Karen Eggleston, the Asia Health Policy Program (AHPP) director and a Stanford Health Policy fellow, discusses the success of China’s health care reforms—including its recently established universal health care system—and the long road still ahead.

Why is the overall health and wellbeing of China’s population important globally?

There are many reasons why the health of China’s citizens matters within a larger global context. On the most basic level, China represents almost 20 percent of humanity. But it is also a major player in the world economy and it depends on having a healthy workforce, especially now that its population is aging more. The government’s ability to meet the needs of its underserved citizens contributes to a more productive and stable China, and works towards closing the huge gaps we see in human wellbeing across the world.

China also potentially offers a model for other developing countries, such as India, that may want to figure out how to make universal health coverage work at a tenth of the income of most of the countries that have put it into place before.

What are some of the biggest changes in China’s health care system since 1949?

One of the most significant changes is that China has achieved very basic universal health insurance coverage in a relatively short period of time.  

Throughout the Mao period (1949–1978) there was a health care system linked to the centrally planned economy, which provided a basic level of coverage via government providers with a lot of regional variation. When economic reform came in 1980, large parts of the system—particularly financing for insurance—collapsed. The majority of China’s citizens were uninsured during the past few decades of very rapid social and economic development.

China’s overall population is changing quite dramatically, which means it has different health care needs, such as treating chronic disease and caring for an increasingly elderly population. The central government is trying to establish a system of accessible primary care—a concept that China’s barefoot doctors helped to pioneer but that fell into disarray—and health services that fit these new needs. 

How does China’s basic health care system work? Are there segments of the population still not receiving adequate coverage and care?

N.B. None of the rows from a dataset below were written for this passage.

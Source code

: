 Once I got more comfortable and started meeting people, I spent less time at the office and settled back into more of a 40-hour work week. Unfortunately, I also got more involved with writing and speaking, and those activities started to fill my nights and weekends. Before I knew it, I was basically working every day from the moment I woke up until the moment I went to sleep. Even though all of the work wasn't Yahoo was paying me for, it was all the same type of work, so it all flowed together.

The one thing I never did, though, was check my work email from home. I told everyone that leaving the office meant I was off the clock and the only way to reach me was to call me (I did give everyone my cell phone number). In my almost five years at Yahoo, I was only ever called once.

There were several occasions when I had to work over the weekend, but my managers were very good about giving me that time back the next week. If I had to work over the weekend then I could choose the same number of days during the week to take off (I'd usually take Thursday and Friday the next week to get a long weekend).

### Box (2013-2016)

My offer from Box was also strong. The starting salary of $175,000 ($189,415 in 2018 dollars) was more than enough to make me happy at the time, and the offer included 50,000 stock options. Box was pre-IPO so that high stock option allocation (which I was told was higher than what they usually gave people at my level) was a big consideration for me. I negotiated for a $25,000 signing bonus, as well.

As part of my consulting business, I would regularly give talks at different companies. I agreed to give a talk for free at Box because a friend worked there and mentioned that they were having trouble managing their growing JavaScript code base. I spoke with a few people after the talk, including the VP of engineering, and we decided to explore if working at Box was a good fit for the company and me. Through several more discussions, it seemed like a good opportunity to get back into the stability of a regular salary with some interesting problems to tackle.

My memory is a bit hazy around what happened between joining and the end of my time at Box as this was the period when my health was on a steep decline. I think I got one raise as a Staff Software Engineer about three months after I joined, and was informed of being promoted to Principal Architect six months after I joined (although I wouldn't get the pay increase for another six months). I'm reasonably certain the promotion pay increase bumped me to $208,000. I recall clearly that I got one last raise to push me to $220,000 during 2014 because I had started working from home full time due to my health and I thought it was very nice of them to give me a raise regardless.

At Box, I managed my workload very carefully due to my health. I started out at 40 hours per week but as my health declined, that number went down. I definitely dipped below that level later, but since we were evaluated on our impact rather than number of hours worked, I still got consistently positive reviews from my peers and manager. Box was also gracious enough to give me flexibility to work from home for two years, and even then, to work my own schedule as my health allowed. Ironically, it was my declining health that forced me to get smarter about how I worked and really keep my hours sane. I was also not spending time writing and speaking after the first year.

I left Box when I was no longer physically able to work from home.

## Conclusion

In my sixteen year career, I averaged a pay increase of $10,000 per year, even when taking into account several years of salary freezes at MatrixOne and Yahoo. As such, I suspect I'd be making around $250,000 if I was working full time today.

China has had a system where people can select their own doctors. Patients usually want to go to clinics attached to the highest-reputation hospitals, but of course, when you are not insured you almost always by default go to where you can afford the care. “It is difficult to see the doctor, and it is expensive” has been the lament of patients in China, so an explicit goal of the health care reforms has been to address this.

The term “universal coverage” has different definitions. China initially put in place a form of insurance that only covers 20 or 30 percent of medical costs for the previously uninsured population, especially in rural areas. Benefits have expanded, but remain limited. As with the previous system, disparities in coverage still exist across the population. China not only has a huge population with huge economic differences, but within that there is a large migrant worker population. It is a challenge to figure out how to cover these citizens and how to provide them with access to better care. The government is quite aware there are segments of the population not receiving equal coverage, and it continues to strive to resolve the issue.  

What are the greatest innovations in China’s health care system in recent years?

One of the most remarkable things China has achieved is really its new health insurance system. Even if the current coverage is not particularly generous it is nearly universal, and mechanisms are put in place each year to provide more generous coverage. China is also working on strengthening its primary care and population health services, infusing a huge sum of government money into these efforts. It is the only developing country of its per-capita income that has achieved such results so far.

Interestingly, a lot of people assume China achieved its universal coverage by mandate, while in fact the central government did so by subsidizing the cost for local governments and individuals. This reduces the burden, for example, on poorer rural governments and residents, and is one innovative way China is trying to eliminate the disparity in access to care.

Eggleston has recently published a working paper on China’s health care reforms since the Mao era on the AHPP website, as well as an article in the Milken Institute Review.

Gordon Liu, a Chinese government advisor on health care and the executive director of Peking University’s Health Economics and Management Institute, spoke at Stanford on May 29 on the future of China’s health care system.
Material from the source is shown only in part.